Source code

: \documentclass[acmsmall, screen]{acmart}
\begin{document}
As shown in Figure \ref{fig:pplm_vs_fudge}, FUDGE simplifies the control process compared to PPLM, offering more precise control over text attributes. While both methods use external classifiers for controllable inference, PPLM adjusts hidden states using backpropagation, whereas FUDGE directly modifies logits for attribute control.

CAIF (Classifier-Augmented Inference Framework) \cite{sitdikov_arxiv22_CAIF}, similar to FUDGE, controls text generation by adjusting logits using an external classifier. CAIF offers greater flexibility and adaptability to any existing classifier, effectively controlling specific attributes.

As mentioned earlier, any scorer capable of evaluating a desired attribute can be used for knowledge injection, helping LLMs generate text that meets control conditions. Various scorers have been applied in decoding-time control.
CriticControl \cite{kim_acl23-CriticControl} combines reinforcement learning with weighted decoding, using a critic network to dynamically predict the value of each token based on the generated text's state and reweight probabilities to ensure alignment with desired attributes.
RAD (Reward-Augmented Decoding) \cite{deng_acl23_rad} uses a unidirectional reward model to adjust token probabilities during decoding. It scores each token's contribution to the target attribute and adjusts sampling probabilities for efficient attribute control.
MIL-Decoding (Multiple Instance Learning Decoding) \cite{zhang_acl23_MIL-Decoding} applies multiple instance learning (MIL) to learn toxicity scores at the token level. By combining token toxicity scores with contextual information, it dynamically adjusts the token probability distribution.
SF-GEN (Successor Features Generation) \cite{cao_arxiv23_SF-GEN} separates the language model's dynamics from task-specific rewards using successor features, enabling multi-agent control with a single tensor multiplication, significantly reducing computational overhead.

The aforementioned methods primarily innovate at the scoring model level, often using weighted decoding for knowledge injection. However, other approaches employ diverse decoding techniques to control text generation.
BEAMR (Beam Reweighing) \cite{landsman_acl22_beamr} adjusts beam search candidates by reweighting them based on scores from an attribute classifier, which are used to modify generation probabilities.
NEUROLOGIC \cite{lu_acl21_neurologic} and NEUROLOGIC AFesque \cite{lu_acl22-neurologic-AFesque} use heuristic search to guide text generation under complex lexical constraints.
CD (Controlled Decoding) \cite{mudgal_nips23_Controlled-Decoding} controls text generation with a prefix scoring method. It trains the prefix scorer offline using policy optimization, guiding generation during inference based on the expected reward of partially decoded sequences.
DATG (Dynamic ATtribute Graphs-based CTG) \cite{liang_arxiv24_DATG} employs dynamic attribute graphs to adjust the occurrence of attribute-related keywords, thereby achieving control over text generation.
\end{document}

· · · · ·

● Task item
All lines with the word "used" need to be copied from the data above.

● Result of this exercise
As mentioned earlier, any scorer capable of evaluating a desired attribute can be used for knowledge injection, helping LLMs generate text that meets control conditions. Various scorers have been applied in decoding-time control.
BEAMR (Beam Reweighing) \cite{landsman_acl22_beamr} adjusts beam search candidates by reweighting them based on scores from an attribute classifier, which are used to modify generation probabilities.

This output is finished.